Barclays in N.Y.
Jerry del Missier leads U.K.-based Barclays Capital’s charge on Wall Street.
Jerry del Missier, Barclays Capital’s president who moved from London to New York in March to bolster its U.S. business and more tightly manage its credit exposures has quickly made a home in America. The 46-year-old, even-tempered Canadian is charged with dramatically expanding the British bank’s revenues in the U.S. by about 20 percent without acquisitions, and his efforts may already be paying off.
For the first time, Barcap has become a top ten player in the U.S. debt capital markets, excluding self-funded deals. The latest Dealogic ranking for the first half of 2008 puts Barcap in the seventh slot, with 228 deals worth $73 billion, good for a 6.27 percent market share. Del Missier believes his firm can become a top five player in investment-grade debt by 2011. “The U.S. market is our biggest opportunity, because this is a two-to-three-year window where you can reposition your business. To not take advantage of that would be a golden opportunity missed,” he says, declining to put a price tag on the rollout.

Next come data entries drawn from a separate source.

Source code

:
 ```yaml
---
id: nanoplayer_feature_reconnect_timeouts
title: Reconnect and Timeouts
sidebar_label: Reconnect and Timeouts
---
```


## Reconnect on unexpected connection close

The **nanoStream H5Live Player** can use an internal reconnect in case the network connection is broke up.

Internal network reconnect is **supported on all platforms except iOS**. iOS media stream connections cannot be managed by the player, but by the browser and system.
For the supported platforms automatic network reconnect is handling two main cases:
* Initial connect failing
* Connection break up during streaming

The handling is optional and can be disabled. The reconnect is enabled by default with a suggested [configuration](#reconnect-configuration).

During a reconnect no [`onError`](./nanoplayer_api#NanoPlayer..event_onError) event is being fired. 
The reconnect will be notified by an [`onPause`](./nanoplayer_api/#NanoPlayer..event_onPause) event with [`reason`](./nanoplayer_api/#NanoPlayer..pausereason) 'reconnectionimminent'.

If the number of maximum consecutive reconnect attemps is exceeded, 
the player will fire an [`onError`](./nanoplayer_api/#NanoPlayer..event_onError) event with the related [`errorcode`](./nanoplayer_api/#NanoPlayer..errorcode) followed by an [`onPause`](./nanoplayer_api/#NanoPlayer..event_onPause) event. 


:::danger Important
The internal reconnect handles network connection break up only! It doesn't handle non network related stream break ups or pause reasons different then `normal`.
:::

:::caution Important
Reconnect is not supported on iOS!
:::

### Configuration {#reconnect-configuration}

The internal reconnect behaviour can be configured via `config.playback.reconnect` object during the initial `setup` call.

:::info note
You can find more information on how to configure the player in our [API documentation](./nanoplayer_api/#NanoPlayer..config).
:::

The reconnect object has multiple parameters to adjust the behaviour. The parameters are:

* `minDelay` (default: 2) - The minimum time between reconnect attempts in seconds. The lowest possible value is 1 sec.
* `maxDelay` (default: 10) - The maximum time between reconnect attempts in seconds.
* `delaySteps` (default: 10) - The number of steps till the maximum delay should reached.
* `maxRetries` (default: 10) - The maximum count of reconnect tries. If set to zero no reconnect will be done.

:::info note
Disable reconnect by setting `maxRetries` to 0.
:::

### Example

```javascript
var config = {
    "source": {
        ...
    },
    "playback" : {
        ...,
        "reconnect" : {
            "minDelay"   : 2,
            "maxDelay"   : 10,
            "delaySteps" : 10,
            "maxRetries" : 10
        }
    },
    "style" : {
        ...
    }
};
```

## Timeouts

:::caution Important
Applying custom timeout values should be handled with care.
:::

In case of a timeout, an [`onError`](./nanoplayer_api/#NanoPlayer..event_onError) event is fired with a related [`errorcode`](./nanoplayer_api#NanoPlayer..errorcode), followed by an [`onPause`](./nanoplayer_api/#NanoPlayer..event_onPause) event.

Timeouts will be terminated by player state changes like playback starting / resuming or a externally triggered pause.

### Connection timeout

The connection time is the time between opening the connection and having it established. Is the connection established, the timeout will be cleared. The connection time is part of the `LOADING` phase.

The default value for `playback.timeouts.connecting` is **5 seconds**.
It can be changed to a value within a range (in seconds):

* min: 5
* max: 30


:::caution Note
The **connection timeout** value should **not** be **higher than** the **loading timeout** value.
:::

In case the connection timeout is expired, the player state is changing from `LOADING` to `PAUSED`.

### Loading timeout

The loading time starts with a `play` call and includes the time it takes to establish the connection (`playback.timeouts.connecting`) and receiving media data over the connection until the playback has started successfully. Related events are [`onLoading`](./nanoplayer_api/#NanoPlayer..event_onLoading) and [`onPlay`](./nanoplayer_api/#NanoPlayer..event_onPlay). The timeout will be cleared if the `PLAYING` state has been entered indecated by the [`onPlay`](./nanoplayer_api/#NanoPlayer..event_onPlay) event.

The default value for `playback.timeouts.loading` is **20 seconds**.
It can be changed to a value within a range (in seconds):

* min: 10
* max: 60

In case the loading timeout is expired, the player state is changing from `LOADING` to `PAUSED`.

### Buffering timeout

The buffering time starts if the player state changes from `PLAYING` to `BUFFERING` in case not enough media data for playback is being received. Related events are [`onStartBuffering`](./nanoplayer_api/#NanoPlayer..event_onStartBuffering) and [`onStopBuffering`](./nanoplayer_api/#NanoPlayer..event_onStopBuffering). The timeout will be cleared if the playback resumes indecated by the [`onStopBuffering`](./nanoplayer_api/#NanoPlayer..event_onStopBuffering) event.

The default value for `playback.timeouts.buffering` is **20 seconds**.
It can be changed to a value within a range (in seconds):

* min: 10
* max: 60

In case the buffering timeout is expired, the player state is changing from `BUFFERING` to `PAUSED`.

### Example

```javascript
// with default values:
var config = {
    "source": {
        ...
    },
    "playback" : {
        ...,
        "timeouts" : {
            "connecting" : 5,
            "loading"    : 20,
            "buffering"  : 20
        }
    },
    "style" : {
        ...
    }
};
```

Del Missier’s plans will get a much-needed boost from Barclays’ £4.5 billion ($9 billion) rights issue announced on June 25. The investment bank will sell 1.58 billion new ordinary shares, with more than half going into the hands of sovereign wealth fund Qatar Investment Authority. China Development Bank and Singapore’s Temasek Holdings will also buy newly issued shares to maintain their percentage holding of all outstanding shares of about 3 percent and 2 percent, respectively.
Half of the funds will be used to pursue growth opportunities in the U.S. and emerging markets.

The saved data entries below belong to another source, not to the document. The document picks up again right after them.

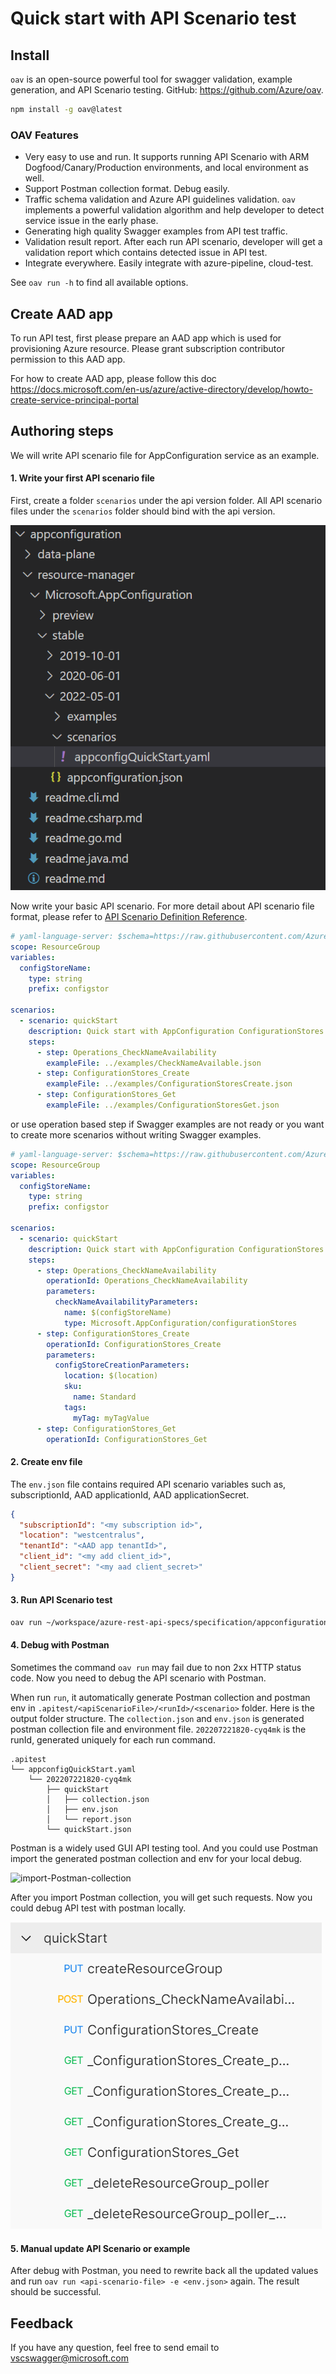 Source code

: <!--
 Copyright (c) 2021 Microsoft Corporation

 This software is released under the MIT License.
 https://opensource.org/licenses/MIT
-->

# Quick start with API Scenario test

## Install

`oav` is an open-source powerful tool for swagger validation, example generation, and API Scenario testing. GitHub: https://github.com/Azure/oav.

```sh
npm install -g oav@latest
```

### OAV Features

- Very easy to use and run. It supports running API Scenario with ARM Dogfood/Canary/Production environments, and local environment as well.
- Support Postman collection format. Debug easily.
- Traffic schema validation and Azure API guidelines validation. `oav` implements a powerful validation algorithm and help developer to detect service issue in the early phase.
- Generating high quality Swagger examples from API test traffic.
- Validation result report. After each run API scenario, developer will get a validation report which contains detected issue in API test.
- Integrate everywhere. Easily integrate with azure-pipeline, cloud-test.

See `oav run -h` to find all available options.

## Create AAD app

To run API test, first please prepare an AAD app which is used for provisioning Azure resource. Please grant subscription contributor permission to this AAD app.

For how to create AAD app, please follow this doc https://docs.microsoft.com/en-us/azure/active-directory/develop/howto-create-service-principal-portal

## Authoring steps

We will write API scenario file for AppConfiguration service as an example.

#### 1. Write your first API scenario file

First, create a folder `scenarios` under the api version folder. All API scenario files under the `scenarios` folder should bind with the api version.

![folder-structure](./folder-structure.png)

Now write your basic API scenario. For more detail about API scenario file format, please refer to
[API Scenario Definition Reference](../references/ApiScenarioDefinition.md).

```yaml
# yaml-language-server: $schema=https://raw.githubusercontent.com/Azure/azure-rest-api-specs/main/documentation/api-scenario/references/v1.2/schema.json
scope: ResourceGroup
variables:
  configStoreName:
    type: string
    prefix: configstor

scenarios:
  - scenario: quickStart
    description: Quick start with AppConfiguration ConfigurationStores
    steps:
      - step: Operations_CheckNameAvailability
        exampleFile: ../examples/CheckNameAvailable.json
      - step: ConfigurationStores_Create
        exampleFile: ../examples/ConfigurationStoresCreate.json
      - step: ConfigurationStores_Get
        exampleFile: ../examples/ConfigurationStoresGet.json
```

or use operation based step if Swagger examples are not ready or you want to create more scenarios without writing Swagger examples.

```yaml
# yaml-language-server: $schema=https://raw.githubusercontent.com/Azure/azure-rest-api-specs/main/documentation/api-scenario/references/v1.2/schema.json
scope: ResourceGroup
variables:
  configStoreName:
    type: string
    prefix: configstor

scenarios:
  - scenario: quickStart
    description: Quick start with AppConfiguration ConfigurationStores
    steps:
      - step: Operations_CheckNameAvailability
        operationId: Operations_CheckNameAvailability
        parameters:
          checkNameAvailabilityParameters:
            name: $(configStoreName)
            type: Microsoft.AppConfiguration/configurationStores
      - step: ConfigurationStores_Create
        operationId: ConfigurationStores_Create
        parameters:
          configStoreCreationParameters:
            location: $(location)
            sku:
              name: Standard
            tags:
              myTag: myTagValue
      - step: ConfigurationStores_Get
        operationId: ConfigurationStores_Get
```

#### 2. Create env file

The `env.json` file contains required API scenario variables such as, subscriptionId, AAD applicationId, AAD applicationSecret.

```json
{
  "subscriptionId": "<my subscription id>",
  "location": "westcentralus",
  "tenantId": "<AAD app tenantId>",
  "client_id": "<my add client_id>",
  "client_secret": "<my aad client_secret>"
}
```

#### 3. Run API Scenario test

```sh
oav run ~/workspace/azure-rest-api-specs/specification/appconfiguration/resource-manager/Microsoft.AppConfiguration/stable/2022-05-01/scenarios/appconfigQuickStart.yaml --tag=package-2022-05-01 -e env.json --verbose
```

#### 4. Debug with Postman

Sometimes the command `oav run` may fail due to non 2xx HTTP status code. Now you need to debug the API scenario with Postman.

When run `run`, it automatically generate Postman collection and postman env in `.apitest/<apiScenarioFile>/<runId>/<scenario>` folder. Here is the output folder structure. The `collection.json` and `env.json` is generated postman collection file and environment file. `202207221820-cyq4mk` is the runId, generated uniquely for each run command.

```
.apitest
└── appconfigQuickStart.yaml
    └── 202207221820-cyq4mk
        ├── quickStart
        │   ├── collection.json
        │   ├── env.json
        │   └── report.json
        └── quickStart.json
```

Postman is a widely used GUI API testing tool. And you could use Postman import the generated postman collection and env for your local debug.

![import-Postman-collection](./import-postman-collection.png)

After you import Postman collection, you will get such requests. Now you could debug API test with postman locally.

![Postman-collection-signalr](./postman-collection-signalr.PNG)

#### 5. Manual update API Scenario or example

After debug with Postman, you need to rewrite back all the updated values and run `oav run <api-scenario-file> -e <env.json>` again. The result should be successful.

## Feedback

If you have any question, feel free to send email to vscswagger@microsoft.com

Del Missier believes Barcap’s diversified book — with profitable foreign exchange and commodities divisions — will help it better compete in the fixed-income market. Commodities revenues grew 20 percent in 2007, while currency revenues grew 60 percent.
To help manage the growth, Barcap plans to boost its staff, doubling the number of managing directors in its corporate investment banking division stateside this year alone. Since January it has made several key hires from banks hit hard by the credit crisis. On May 8 the firm poached Dominic Rispoli from Lehman Brothers, where he was most recently a managing director in the global retail and consumer group. Rispoli now heads Barcap’s coverage for the retail industry. And on June 12, Barcap announced that it had picked up the health care team from Bear, Stearns & Co. Along with Patrick McMullan III, who now heads the unit, Ben Adams, Kevin Clarke and Frank Williams joined as managing directors.
However, questions remain over whether Barcap can attain its goals. This is the latest of several efforts by the firm to grab market share in the U.S.; none of the previous ones have been particularly successful. Barcap’s expansion this time around is predicated on the assumption that one of the worst credit crises in 70 years will largely be resolved within three years — but that’s still up for debate. Brad Hintz, a New York–based senior analyst at asset management firm AllianceBernstein, with $800 billion under management, believes it could take twice that much time for the bank to profit from the business. Because investors can easily price the vanilla debt, the bank’s efforts will pay off only if it leads to more-lucrative business, such as high-yield or structured credit transactions, he says, but both markets are still depressed. “There’s a curious thing about debt underwriting,” asserts Hintz. “If you can use the investment-grade business to get in on an M&A deal, then the business will be profitable.”